Exercise requirements:
Should a line below contain the word "your", report it.

*** Extracted records

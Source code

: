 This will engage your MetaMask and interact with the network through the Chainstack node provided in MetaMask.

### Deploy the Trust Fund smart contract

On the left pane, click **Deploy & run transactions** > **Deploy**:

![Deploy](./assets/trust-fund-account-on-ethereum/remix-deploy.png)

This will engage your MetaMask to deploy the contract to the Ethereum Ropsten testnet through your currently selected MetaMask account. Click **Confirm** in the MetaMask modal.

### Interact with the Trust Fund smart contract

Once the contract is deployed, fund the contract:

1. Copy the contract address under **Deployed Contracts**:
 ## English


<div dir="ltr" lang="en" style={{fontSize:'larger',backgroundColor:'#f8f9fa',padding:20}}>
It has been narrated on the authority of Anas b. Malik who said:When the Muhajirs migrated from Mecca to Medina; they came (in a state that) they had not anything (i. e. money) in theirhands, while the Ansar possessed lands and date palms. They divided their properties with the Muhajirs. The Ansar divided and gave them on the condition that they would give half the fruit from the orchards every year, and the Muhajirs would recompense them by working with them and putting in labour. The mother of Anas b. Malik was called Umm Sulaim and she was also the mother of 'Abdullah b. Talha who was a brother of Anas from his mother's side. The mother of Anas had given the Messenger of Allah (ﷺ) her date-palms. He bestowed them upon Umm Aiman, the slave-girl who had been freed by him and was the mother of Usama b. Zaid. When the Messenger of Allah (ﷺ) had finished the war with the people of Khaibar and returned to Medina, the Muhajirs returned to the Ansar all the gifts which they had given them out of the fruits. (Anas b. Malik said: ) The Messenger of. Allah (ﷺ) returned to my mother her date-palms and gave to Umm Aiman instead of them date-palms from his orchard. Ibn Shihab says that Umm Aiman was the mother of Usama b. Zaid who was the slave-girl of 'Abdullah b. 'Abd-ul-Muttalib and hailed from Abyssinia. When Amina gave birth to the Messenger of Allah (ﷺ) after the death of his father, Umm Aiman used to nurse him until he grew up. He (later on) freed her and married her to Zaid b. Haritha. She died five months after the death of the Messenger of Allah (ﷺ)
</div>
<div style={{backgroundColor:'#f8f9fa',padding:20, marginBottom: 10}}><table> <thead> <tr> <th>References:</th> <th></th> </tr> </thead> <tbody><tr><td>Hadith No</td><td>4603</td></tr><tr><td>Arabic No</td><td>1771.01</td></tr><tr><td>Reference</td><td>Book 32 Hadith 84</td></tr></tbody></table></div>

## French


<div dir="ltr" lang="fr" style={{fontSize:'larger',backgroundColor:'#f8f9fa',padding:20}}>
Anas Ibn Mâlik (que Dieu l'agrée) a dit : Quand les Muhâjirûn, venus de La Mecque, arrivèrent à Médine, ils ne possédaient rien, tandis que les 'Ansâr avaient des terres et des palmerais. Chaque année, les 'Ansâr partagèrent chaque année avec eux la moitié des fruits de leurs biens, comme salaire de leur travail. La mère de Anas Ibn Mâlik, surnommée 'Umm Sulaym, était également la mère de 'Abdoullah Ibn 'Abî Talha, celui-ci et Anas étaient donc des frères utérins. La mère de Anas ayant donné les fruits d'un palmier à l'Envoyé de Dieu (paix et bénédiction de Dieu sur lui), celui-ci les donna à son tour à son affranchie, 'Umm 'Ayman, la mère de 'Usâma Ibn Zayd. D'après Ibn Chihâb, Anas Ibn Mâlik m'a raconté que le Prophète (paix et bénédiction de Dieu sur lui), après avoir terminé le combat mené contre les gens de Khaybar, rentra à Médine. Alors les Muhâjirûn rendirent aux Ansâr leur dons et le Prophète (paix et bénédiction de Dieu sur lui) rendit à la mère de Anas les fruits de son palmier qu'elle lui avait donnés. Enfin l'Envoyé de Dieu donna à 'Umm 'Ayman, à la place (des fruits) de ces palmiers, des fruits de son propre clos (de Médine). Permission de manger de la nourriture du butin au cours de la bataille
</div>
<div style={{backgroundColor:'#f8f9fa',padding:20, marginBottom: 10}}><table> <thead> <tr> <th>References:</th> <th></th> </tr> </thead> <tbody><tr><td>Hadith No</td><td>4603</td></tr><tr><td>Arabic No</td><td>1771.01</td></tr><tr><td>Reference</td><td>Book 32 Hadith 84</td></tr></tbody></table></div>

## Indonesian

******

Written solution:
: This will engage your MetaMask and interact with the network through the Chainstack node provided in MetaMask.
This will engage your MetaMask to deploy the contract to the Ethereum Ropsten testnet through your currently selected MetaMask account. Click **Confirm** in the MetaMask modal.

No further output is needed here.